Tetiana Ustymenko’s son and his two friends were gunned down in the street, and she buried them in the garden of the family home.

"How can I live now?" she said.

The Kremlin denies responsibility for any civilian deaths and Putin on Wednesday accused Ukrainian authorities of "crude and cynical provocations" in Bucha.

But the German government pointed to satellite pictures taken while the town was still under Moscow’s control, which appear to show bodies in the streets.

Russia’s denials "are in our view not tenable", said German government spokesman Steffen Hebestreit.

And Ukrainian officials have warned other areas may have suffered worse than Bucha, including nearby Borodianka.

"Locals talk about how planes came in during the first days of the war and fired rockets at them from low altitudes at these buildings," Ukraine’s Interior Minister Denys Monastyrsky told local media.

Officials have alleged that Russian troops are now trying to cover up atrocities elsewhere to prevent further international outcry, including in the besieged city of Mariupol.

Ukrainian human rights official Lyudmila Denisova said on Telegram on Wednesday, citing witness testimony, that Russian forces have brought mobile crematoria to burn bodies and other heavy equipment to clear debris in the city.

Western powers have already pummelled Russia with debilitating economic sanctions, which forced Moscow on Wednesday to make foreign debt payments on dollar-denominated bonds in rubles, raising the prospect of a potential default.

On Wednesday, the White House unveiled further measures targeting Russia’s top banks and two of President Vladimir Putin’s daughters, while Britain sanctioned two banks and vowed to eliminate all Russian oil and gas imports by the end of the year.

The EU is also poised to implement a fifth round of sanctions cutting off Russian coal imports -- and European Council chief Charles Michel said that "sooner or later", it must also impose oil and gas sanctions.

Elsewhere, the US and Britain have pressed to have Russia excluded from the UN Human Rights Council, with a vote in the General Assembly scheduled for Thursday.

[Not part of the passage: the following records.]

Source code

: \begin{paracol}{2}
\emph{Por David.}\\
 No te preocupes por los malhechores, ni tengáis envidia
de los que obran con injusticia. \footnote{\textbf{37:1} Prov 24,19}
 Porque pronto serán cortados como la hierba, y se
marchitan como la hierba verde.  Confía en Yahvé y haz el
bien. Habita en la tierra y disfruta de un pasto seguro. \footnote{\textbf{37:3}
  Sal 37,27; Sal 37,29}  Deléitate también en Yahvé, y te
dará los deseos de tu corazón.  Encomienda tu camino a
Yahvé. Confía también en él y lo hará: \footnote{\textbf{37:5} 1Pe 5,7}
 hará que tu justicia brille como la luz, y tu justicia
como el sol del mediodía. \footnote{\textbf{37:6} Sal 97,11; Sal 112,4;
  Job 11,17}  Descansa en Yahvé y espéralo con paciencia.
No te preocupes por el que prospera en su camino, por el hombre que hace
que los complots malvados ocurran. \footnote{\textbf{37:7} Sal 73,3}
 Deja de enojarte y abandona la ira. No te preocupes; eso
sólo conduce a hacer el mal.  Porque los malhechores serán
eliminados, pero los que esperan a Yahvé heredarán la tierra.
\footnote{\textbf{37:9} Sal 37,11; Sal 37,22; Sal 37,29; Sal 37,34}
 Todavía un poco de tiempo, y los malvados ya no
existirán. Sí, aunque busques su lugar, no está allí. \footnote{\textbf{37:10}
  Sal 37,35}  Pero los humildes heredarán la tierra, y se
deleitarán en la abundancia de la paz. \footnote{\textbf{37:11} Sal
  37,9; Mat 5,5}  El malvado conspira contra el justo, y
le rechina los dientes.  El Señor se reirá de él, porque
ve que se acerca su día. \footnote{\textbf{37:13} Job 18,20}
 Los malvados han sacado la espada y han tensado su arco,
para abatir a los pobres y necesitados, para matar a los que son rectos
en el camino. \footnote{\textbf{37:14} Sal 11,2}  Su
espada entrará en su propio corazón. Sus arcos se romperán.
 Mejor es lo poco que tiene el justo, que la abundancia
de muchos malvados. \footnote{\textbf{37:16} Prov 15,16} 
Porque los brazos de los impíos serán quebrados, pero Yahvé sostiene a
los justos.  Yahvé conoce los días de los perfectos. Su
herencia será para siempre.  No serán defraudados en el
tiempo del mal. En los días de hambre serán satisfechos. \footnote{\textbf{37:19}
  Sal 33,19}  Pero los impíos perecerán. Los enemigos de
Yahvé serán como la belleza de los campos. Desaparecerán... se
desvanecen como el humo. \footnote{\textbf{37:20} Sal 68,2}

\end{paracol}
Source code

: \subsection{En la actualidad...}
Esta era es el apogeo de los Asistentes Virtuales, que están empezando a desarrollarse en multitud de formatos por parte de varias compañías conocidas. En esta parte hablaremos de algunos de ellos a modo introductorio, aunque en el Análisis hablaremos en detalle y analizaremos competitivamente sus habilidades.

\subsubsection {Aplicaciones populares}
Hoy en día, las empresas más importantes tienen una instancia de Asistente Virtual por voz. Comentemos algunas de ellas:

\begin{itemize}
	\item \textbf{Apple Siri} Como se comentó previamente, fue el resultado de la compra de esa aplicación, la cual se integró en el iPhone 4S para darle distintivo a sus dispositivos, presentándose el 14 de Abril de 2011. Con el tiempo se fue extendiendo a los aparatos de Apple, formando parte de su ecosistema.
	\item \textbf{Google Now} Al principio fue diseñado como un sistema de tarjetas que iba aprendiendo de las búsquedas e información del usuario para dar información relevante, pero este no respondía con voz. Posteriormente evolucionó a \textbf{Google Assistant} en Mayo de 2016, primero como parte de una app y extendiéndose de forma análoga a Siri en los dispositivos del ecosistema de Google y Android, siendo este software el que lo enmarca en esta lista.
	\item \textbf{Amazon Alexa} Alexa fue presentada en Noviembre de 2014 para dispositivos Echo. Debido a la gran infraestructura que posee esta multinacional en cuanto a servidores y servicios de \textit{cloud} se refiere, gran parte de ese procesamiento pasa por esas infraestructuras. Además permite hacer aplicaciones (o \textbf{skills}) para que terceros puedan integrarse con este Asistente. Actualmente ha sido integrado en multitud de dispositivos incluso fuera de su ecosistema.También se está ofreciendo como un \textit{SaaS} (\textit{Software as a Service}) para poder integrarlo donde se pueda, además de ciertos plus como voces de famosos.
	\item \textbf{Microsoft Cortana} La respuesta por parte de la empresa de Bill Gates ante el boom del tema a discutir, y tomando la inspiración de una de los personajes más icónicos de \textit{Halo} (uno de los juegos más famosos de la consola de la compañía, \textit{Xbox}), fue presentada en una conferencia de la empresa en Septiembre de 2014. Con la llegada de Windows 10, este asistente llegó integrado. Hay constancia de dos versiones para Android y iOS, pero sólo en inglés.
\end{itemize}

But in his nightly address, Zelensky said although the sanctions package had "a spectacular look... this is not enough."

He urged countries to completely cut off Russia’s banks from the international financial system, and to stop buying the country’s oil.

"It is the export of oil that is one of the foundations of Russian aggression," he said.

"One of the foundations that allows the Russian leadership not to take seriously the negotiations on ending the war."

Peace talks between the sides have made little progress so far, and NATO chief Jens Stoltenberg has said there is no sign Putin has dropped "his ambition to control the whole of Ukraine".